I'm going to go out on a complete limb here and hope you see that I'm coming at this from a caring standpoint. And before anybody shoots me down, I don't come here much nowadays but posted regularly in the past, and I'm also someone that has anxiety issues.
Rosserk, I can see that you have been through a very bad trauma. This is often the trigger for something that, although I don't have myself, know a good bit about it - it's called Health Anxiety. I can't give a reason for the high levels of your readings but my guess is a fault on the meter somewhere. Nor am I saying that the HbA1c is the be all and end all of tests, it isn't. But I know many, many people with health anxiety and the one thing they all do is fixate on physical "symptoms" and obsess over them, reading up every little detail on the internet and often trying to make their symptoms fit whatever illness they think they have. Constant reassurance doesn't help, in fact it makes things much worse as it feeds the anxiety - there is also a very real reluctance or sometimes complete refusal to accept that they don't have the particular illness they are worried about.

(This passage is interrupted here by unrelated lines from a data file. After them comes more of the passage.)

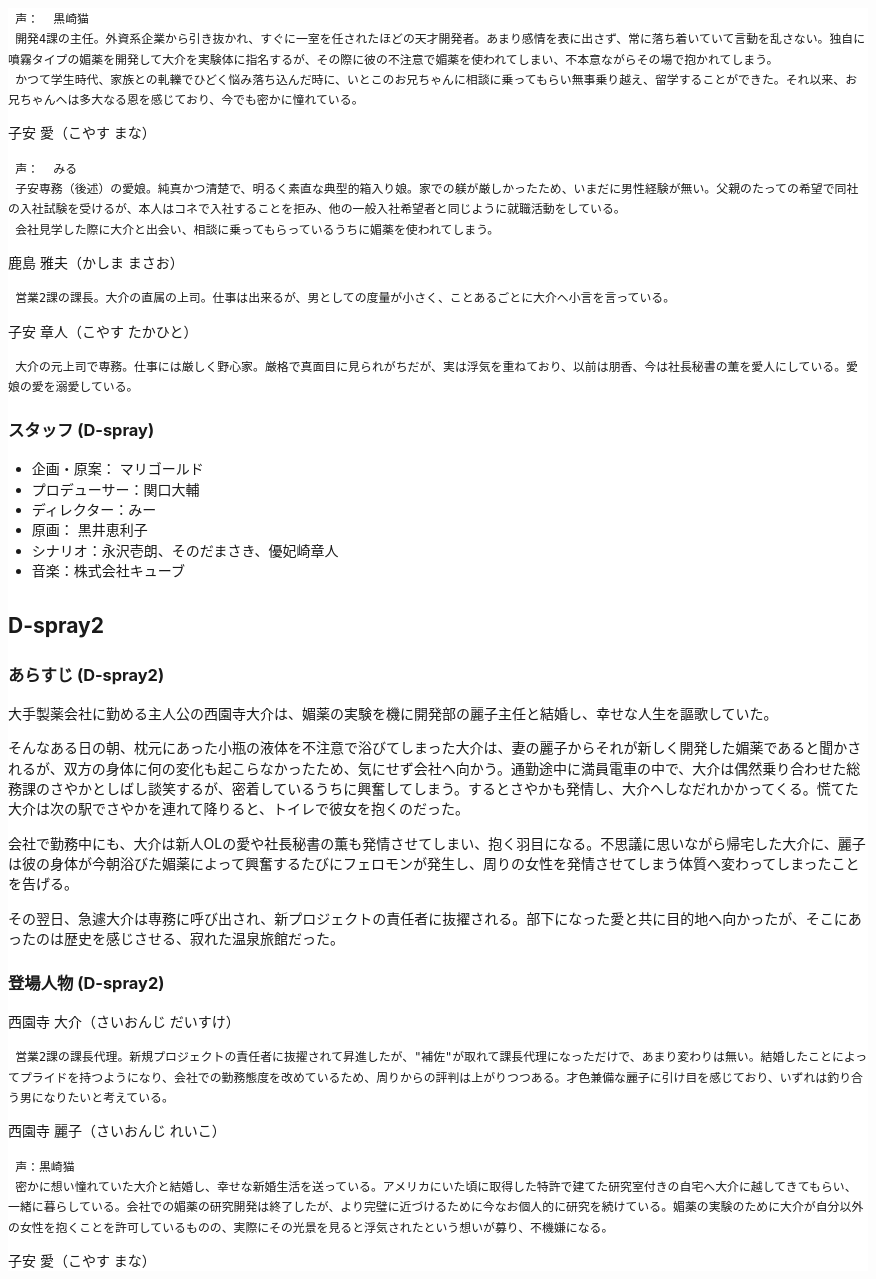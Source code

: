      声：  黒崎猫 
     開発4課の主任。外資系企業から引き抜かれ、すぐに一室を任されたほどの天才開発者。あまり感情を表に出さず、常に落ち着いていて言動を乱さない。独自に噴霧タイプの媚薬を開発して大介を実験体に指名するが、その際に彼の不注意で媚薬を使われてしまい、不本意ながらその場で抱かれてしまう。 
     かつて学生時代、家族との軋轢でひどく悩み落ち込んだ時に、いとこのお兄ちゃんに相談に乗ってもらい無事乗り越え、留学することができた。それ以来、お兄ちゃんへは多大なる恩を感じており、今でも密かに憧れている。 
子安 愛（こやす まな）

     声：  みる 
     子安専務（後述）の愛娘。純真かつ清楚で、明るく素直な典型的箱入り娘。家での躾が厳しかったため、いまだに男性経験が無い。父親のたっての希望で同社の入社試験を受けるが、本人はコネで入社することを拒み、他の一般入社希望者と同じように就職活動をしている。 
     会社見学した際に大介と出会い、相談に乗ってもらっているうちに媚薬を使われてしまう。 
鹿島 雅夫（かしま まさお）

     営業2課の課長。大介の直属の上司。仕事は出来るが、男としての度量が小さく、ことあるごとに大介へ小言を言っている。 
子安 章人（こやす たかひと）

     大介の元上司で専務。仕事には厳しく野心家。厳格で真面目に見られがちだが、実は浮気を重ねており、以前は朋香、今は社長秘書の薫を愛人にしている。愛娘の愛を溺愛している。 

###  スタッフ (D-spray)  

  * 企画・原案：  マリゴールド 
  * プロデューサー：関口大輔 
  * ディレクター：みー 
  * 原画：  黒井恵利子 
  * シナリオ：永沢壱朗、そのだまさき、優妃崎章人 
  * 音楽：株式会社キューブ 

##  D-spray2  

###  あらすじ (D-spray2)  

大手製薬会社に勤める主人公の西園寺大介は、媚薬の実験を機に開発部の麗子主任と結婚し、幸せな人生を謳歌していた。

そんなある日の朝、枕元にあった小瓶の液体を不注意で浴びてしまった大介は、妻の麗子からそれが新しく開発した媚薬であると聞かされるが、双方の身体に何の変化も起こらなかったため、気にせず会社へ向かう。通勤途中に満員電車の中で、大介は偶然乗り合わせた総務課のさやかとしばし談笑するが、密着しているうちに興奮してしまう。するとさやかも発情し、大介へしなだれかかってくる。慌てた大介は次の駅でさやかを連れて降りると、トイレで彼女を抱くのだった。

会社で勤務中にも、大介は新人OLの愛や社長秘書の薫も発情させてしまい、抱く羽目になる。不思議に思いながら帰宅した大介に、麗子は彼の身体が今朝浴びた媚薬によって興奮するたびにフェロモンが発生し、周りの女性を発情させてしまう体質へ変わってしまったことを告げる。

その翌日、急遽大介は専務に呼び出され、新プロジェクトの責任者に抜擢される。部下になった愛と共に目的地へ向かったが、そこにあったのは歴史を感じさせる、寂れた温泉旅館だった。

###  登場人物 (D-spray2)  

西園寺 大介（さいおんじ だいすけ）

     営業2課の課長代理。新規プロジェクトの責任者に抜擢されて昇進したが、"補佐"が取れて課長代理になっただけで、あまり変わりは無い。結婚したことによってプライドを持つようになり、会社での勤務態度を改めているため、周りからの評判は上がりつつある。才色兼備な麗子に引け目を感じており、いずれは釣り合う男になりたいと考えている。 
西園寺 麗子（さいおんじ れいこ）

     声：黒崎猫 
     密かに想い憧れていた大介と結婚し、幸せな新婚生活を送っている。アメリカにいた頃に取得した特許で建てた研究室付きの自宅へ大介に越してきてもらい、一緒に暮らしている。会社での媚薬の研究開発は終了したが、より完璧に近づけるために今なお個人的に研究を続けている。媚薬の実験のために大介が自分以外の女性を抱くことを許可しているものの、実際にその光景を見ると浮気されたという想いが募り、不機嫌になる。 
子安 愛（こやす まな）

I don't confess to know about Pancreatitis or some of the other, rarer blood sugar issues that some here have but having read this right through, it looks familiar to me. That you have got it into your mind that diabetes has to be a certain way, ie blood sugars over 12, and you are struggling when people are telling you that's not the case. Also the advice you have been given, which for the majority of us, is what makes the biggest difference to our sugar levels ie change to diet, you are reluctant to really take on board, placing the most emphasis on a "official" diagnosis. Metformin does not drop sugar levels dramatically, it doesn't work that way but you seem to have grabbed onto that, insisting that they made the big difference which is another pointer towards you feeling you need to be diagnosed.
I am aware I could well be wrong and I'm prepared to take the flak for that as my intentions are good but I think it's important that both you, and those advising you, realise that it's a very real possibility. And if anything I have said has resonated with you, maybe you spend all the spare time you have looking up Diabetes related info, googling symptoms, ie the unusual sleeping pattern and night sweats, the exhaustion - this could be just as much the symptoms of Health Anxiety as it could diabetes. I'm not saying you're making it up but most of these symptoms are very typical of a highly agitated and anxious state too. Maybe give some thought to what I've written and if any of it hits a nerve, then maybe think about how to tackle it, for instance getting a test done at your pharmacy- and if that says no diabetes, then work on getting help for anxiety. HA is really an awful thing to have to live with and I have seen many people, of all ages, caught in it's grip- for years on end. Diabetes is not easy either but you have had plenty of good advice as to what you need to do if you do happen to have it. And I'm sure you could get that pharmacy test if you really wanted to.
Wishing you good luck with everything.